### ACTION ITEM
Copy out every record that follows, word for word.

(Stored data)
---

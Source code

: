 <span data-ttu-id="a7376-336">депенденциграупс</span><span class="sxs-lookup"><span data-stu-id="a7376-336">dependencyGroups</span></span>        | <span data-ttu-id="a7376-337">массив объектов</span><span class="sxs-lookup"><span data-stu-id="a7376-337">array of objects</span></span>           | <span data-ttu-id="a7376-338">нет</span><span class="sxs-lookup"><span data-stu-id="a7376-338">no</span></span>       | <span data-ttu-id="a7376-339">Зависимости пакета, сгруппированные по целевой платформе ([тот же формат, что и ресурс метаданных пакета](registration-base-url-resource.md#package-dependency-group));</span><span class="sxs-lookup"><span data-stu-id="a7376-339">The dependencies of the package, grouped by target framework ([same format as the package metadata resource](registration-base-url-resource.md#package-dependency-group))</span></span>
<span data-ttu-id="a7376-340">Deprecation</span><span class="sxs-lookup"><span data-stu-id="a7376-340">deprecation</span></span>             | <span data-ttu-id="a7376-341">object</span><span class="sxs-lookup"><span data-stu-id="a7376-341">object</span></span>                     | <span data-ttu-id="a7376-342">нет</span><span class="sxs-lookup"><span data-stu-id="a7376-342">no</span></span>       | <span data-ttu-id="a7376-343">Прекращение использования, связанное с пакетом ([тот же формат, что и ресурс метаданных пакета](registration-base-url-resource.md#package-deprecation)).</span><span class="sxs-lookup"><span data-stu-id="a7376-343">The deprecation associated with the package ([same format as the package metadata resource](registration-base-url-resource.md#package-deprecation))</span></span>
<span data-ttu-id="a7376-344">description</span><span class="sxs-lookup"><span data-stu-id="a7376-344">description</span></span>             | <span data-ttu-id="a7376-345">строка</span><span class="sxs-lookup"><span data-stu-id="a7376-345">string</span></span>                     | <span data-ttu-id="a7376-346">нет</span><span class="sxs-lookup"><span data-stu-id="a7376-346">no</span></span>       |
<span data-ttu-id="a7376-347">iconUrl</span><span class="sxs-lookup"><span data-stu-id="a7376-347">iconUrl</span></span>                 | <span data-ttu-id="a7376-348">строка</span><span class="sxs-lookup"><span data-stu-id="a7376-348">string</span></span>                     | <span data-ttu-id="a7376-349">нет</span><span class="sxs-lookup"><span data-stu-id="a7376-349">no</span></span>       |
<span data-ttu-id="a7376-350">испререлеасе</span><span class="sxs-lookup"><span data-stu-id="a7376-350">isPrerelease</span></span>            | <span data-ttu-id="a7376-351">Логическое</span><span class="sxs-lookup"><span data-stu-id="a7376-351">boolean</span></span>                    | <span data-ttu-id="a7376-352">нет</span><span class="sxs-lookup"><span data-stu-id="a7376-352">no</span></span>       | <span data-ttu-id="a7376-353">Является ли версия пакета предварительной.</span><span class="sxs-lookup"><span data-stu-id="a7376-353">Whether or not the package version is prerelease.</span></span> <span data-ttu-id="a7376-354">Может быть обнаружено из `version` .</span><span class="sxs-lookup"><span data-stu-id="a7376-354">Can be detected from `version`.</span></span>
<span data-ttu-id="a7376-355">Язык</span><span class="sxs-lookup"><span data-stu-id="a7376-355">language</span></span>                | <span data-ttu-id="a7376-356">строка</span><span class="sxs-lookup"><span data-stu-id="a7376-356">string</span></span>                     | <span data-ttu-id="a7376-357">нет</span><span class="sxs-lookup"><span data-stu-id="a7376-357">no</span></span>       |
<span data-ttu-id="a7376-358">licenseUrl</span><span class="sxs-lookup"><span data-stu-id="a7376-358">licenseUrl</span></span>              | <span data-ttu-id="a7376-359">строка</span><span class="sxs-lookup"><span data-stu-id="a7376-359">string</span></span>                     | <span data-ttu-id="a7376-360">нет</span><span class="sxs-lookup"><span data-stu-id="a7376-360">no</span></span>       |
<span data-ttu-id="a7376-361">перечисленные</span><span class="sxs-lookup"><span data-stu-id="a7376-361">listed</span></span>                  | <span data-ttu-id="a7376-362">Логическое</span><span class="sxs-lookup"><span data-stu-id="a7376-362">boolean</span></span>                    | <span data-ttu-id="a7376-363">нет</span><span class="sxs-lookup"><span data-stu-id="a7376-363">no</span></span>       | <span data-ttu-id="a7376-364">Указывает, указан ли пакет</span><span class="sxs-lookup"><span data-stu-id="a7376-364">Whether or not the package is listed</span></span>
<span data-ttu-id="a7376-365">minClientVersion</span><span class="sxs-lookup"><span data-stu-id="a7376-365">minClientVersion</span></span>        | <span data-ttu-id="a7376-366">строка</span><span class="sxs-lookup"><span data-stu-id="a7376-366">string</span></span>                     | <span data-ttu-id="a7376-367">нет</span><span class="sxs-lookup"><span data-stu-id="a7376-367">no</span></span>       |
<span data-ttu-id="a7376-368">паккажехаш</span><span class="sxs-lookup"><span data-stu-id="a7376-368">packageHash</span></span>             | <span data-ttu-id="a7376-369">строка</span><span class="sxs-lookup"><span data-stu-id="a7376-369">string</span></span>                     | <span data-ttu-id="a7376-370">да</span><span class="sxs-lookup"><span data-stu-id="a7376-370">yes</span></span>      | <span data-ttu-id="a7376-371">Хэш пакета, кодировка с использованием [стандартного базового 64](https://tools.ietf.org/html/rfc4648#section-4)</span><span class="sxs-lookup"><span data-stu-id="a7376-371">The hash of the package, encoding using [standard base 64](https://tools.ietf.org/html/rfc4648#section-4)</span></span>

---

### ANSWER BOX
Source code

: <span data-ttu-id="a7376-336">депенденциграупс</span><span class="sxs-lookup"><span data-stu-id="a7376-336">dependencyGroups</span></span>        | <span data-ttu-id="a7376-337">массив объектов</span><span class="sxs-lookup"><span data-stu-id="a7376-337">array of objects</span></span>           | <span data-ttu-id="a7376-338">нет</span><span class="sxs-lookup"><span data-stu-id="a7376-338">no</span></span>       | <span data-ttu-id="a7376-339">Зависимости пакета, сгруппированные по целевой платформе ([тот же формат, что и ресурс метаданных пакета](registration-base-url-resource.md#package-dependency-group));</span><span class="sxs-lookup"><span data-stu-id="a7376-339">The dependencies of the package, grouped by target framework ([same format as the package metadata resource](registration-base-url-resource.md#package-dependency-group))</span></span>
<span data-ttu-id="a7376-340">Deprecation</span><span class="sxs-lookup"><span data-stu-id="a7376-340">deprecation</span></span>             | <span data-ttu-id="a7376-341">object</span><span class="sxs-lookup"><span data-stu-id="a7376-341">object</span></span>                     | <span data-ttu-id="a7376-342">нет</span><span class="sxs-lookup"><span data-stu-id="a7376-342">no</span></span>       | <span data-ttu-id="a7376-343">Прекращение использования, связанное с пакетом ([тот же формат, что и ресурс метаданных пакета](registration-base-url-resource.md#package-deprecation)).</span><span class="sxs-lookup"><span data-stu-id="a7376-343">The deprecation associated with the package ([same format as the package metadata resource](registration-base-url-resource.md#package-deprecation))</span></span>
<span data-ttu-id="a7376-344">description</span><span class="sxs-lookup"><span data-stu-id="a7376-344">description</span></span>             | <span data-ttu-id="a7376-345">строка</span><span class="sxs-lookup"><span data-stu-id="a7376-345">string</span></span>                     | <span data-ttu-id="a7376-346">нет</span><span class="sxs-lookup"><span data-stu-id="a7376-346">no</span></span>       |
<span data-ttu-id="a7376-347">iconUrl</span><span class="sxs-lookup"><span data-stu-id="a7376-347">iconUrl</span></span>                 | <span data-ttu-id="a7376-348">строка</span><span class="sxs-lookup"><span data-stu-id="a7376-348">string</span></span>                     | <span data-ttu-id="a7376-349">нет</span><span class="sxs-lookup"><span data-stu-id="a7376-349">no</span></span>       |
<span data-ttu-id="a7376-350">испререлеасе</span><span class="sxs-lookup"><span data-stu-id="a7376-350">isPrerelease</span></span>            | <span data-ttu-id="a7376-351">Логическое</span><span class="sxs-lookup"><span data-stu-id="a7376-351">boolean</span></span>                    | <span data-ttu-id="a7376-352">нет</span><span class="sxs-lookup"><span data-stu-id="a7376-352">no</span></span>       | <span data-ttu-id="a7376-353">Является ли версия пакета предварительной.</span><span class="sxs-lookup"><span data-stu-id="a7376-353">Whether or not the package version is prerelease.</span></span> <span data-ttu-id="a7376-354">Может быть обнаружено из `version` .</span><span class="sxs-lookup"><span data-stu-id="a7376-354">Can be detected from `version`.</span></span>
<span data-ttu-id="a7376-355">Язык</span><span class="sxs-lookup"><span data-stu-id="a7376-355">language</span></span>                | <span data-ttu-id="a7376-356">строка</span><span class="sxs-lookup"><span data-stu-id="a7376-356">string</span></span>                     | <span data-ttu-id="a7376-357">нет</span><span class="sxs-lookup"><span data-stu-id="a7376-357">no</span></span>       |
<span data-ttu-id="a7376-358">licenseUrl</span><span class="sxs-lookup"><span data-stu-id="a7376-358">licenseUrl</span></span>              | <span data-ttu-id="a7376-359">строка</span><span class="sxs-lookup"><span data-stu-id="a7376-359">string</span></span>                     | <span data-ttu-id="a7376-360">нет</span><span class="sxs-lookup"><span data-stu-id="a7376-360">no</span></span>       |
<span data-ttu-id="a7376-361">перечисленные</span><span class="sxs-lookup"><span data-stu-id="a7376-361">listed</span></span>                  | <span data-ttu-id="a7376-362">Логическое</span><span class="sxs-lookup"><span data-stu-id="a7376-362">boolean</span></span>                    | <span data-ttu-id="a7376-363">нет</span><span class="sxs-lookup"><span data-stu-id="a7376-363">no</span></span>       | <span data-ttu-id="a7376-364">Указывает, указан ли пакет</span><span class="sxs-lookup"><span data-stu-id="a7376-364">Whether or not the package is listed</span></span>
<span data-ttu-id="a7376-365">minClientVersion</span><span class="sxs-lookup"><span data-stu-id="a7376-365">minClientVersion</span></span>        | <span data-ttu-id="a7376-366">строка</span><span class="sxs-lookup"><span data-stu-id="a7376-366">string</span></span>                     | <span data-ttu-id="a7376-367">нет</span><span class="sxs-lookup"><span data-stu-id="a7376-367">no</span></span>       |
<span data-ttu-id="a7376-368">паккажехаш</span><span class="sxs-lookup"><span data-stu-id="a7376-368">packageHash</span></span>             | <span data-ttu-id="a7376-369">строка</span><span class="sxs-lookup"><span data-stu-id="a7376-369">string</span></span>                     | <span data-ttu-id="a7376-370">да</span><span class="sxs-lookup"><span data-stu-id="a7376-370">yes</span></span>      | <span data-ttu-id="a7376-371">Хэш пакета, кодировка с использованием [стандартного базового 64](https://tools.ietf.org/html/rfc4648#section-4)</span><span class="sxs-lookup"><span data-stu-id="a7376-371">The hash of the package, encoding using [standard base 64](https://tools.ietf.org/html/rfc4648#section-4)</span></span>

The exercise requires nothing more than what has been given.